On Sunday, Formula E's seventh series came to a close on the concrete of Templehof in Berlin. It was the sport's first season as an official FIA world championship, which technically makes the Mercedes-EQ team and driver Nyck de Vries the first ever Formula E world champions. But the team's celebrations may have been brief. On Wednesday, Mercedes-Benz confirmed that it will quit Formula E at the end of 2022, bringing a bittersweet end to the season.

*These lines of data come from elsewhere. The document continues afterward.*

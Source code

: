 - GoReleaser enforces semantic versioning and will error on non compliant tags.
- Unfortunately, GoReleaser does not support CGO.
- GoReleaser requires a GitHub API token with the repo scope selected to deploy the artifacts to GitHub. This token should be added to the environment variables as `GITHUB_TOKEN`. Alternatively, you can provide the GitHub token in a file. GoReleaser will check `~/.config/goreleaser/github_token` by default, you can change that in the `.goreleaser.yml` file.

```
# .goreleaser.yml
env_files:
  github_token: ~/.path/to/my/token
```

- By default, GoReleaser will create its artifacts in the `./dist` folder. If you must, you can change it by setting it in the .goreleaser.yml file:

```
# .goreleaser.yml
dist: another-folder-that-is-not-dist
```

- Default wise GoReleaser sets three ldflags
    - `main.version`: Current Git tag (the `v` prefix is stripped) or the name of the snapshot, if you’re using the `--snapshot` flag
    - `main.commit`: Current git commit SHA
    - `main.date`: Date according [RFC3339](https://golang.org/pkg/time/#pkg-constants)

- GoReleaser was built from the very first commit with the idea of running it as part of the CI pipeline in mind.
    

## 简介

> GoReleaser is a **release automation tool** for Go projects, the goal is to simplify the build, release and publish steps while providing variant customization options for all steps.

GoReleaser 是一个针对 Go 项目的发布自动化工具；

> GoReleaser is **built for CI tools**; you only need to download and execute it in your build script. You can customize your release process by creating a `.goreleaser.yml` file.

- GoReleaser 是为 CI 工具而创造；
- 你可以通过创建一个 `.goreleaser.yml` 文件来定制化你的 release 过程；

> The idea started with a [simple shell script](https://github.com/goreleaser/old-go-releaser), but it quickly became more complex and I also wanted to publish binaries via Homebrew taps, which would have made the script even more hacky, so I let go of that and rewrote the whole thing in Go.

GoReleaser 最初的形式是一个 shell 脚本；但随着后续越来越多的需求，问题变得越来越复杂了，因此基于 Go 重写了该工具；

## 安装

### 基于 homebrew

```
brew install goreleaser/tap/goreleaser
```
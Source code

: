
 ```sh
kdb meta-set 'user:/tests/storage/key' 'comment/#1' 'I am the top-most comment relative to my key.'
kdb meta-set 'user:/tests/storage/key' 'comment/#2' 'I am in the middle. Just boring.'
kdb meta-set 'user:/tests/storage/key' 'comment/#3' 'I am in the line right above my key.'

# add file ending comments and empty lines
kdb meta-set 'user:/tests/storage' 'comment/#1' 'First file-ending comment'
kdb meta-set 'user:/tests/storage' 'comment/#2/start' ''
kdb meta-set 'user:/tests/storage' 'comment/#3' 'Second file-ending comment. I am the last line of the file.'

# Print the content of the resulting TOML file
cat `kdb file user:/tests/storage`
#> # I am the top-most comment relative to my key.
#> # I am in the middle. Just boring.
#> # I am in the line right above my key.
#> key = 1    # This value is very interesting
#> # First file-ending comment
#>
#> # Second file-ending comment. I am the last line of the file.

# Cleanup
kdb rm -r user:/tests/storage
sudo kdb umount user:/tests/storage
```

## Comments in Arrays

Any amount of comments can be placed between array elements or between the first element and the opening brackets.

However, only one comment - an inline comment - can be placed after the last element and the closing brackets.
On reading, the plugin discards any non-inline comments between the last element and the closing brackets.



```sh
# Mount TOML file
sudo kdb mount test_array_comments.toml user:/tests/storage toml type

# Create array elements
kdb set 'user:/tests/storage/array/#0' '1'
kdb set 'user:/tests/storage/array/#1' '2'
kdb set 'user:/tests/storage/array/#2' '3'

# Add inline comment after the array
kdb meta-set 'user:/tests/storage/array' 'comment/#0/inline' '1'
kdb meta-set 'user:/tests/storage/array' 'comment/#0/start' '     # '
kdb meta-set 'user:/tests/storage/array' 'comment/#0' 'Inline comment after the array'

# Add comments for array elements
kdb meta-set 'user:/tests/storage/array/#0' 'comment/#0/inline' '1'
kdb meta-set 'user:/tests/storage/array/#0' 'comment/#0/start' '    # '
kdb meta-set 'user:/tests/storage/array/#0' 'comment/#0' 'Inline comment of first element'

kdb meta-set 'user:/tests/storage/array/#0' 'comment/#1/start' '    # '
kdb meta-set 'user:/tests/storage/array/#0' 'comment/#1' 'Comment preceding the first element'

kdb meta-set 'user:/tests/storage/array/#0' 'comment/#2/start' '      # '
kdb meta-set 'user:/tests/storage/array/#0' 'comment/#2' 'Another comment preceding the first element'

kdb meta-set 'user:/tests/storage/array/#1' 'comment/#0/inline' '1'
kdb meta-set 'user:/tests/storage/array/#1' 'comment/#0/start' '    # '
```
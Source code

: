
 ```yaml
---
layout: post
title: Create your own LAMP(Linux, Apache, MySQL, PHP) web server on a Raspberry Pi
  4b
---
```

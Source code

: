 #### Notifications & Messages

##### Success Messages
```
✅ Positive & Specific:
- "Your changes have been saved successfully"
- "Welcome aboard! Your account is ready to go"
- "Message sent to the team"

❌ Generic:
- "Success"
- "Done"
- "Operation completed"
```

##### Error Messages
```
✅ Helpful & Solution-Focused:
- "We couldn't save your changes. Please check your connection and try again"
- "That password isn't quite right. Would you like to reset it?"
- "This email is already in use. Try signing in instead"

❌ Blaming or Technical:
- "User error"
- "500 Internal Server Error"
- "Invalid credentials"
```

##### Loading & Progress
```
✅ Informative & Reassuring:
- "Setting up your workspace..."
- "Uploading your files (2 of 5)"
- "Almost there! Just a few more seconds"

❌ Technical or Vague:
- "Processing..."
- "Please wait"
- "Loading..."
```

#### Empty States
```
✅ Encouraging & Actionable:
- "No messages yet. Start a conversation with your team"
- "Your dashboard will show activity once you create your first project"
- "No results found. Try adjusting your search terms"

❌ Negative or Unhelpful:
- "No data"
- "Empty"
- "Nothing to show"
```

Formula E's low point was undoubtedly round 5, the Valencia E-Prix in Spain. This was held on a permanent racetrack—Circuit Ricardo Tormo—which was a change from Formula E's usual MO of holding events at temporary tracks in city centers. Racing on tight street circuits with short straights definitely played to the original Formula E race car's strengths and worked with its weaknesses. The introduction of the faster, more powerful Gen2 car in 2018 meant there was plenty of interest in seeing what these cars could do on a permanent track. But after the first of two races at Valencia in April, I'm sure many audiences had seen enough.

Between the heavy rain and a tight, temporary chicane at the end of the lap, more than a few drivers came a cropper, resulting in multiple periods behind a safety car. Formula E races are designed around energy management; without recapturing energy under regenerative braking, the car's 56 kWh battery is insufficient to get to the finish line. Although the organizers have access to telemetry showing every car's battery state of charge, the teams do not. This is done intentionally to make things a bit harder. This information has to be communicated to the teams by their drivers each lap.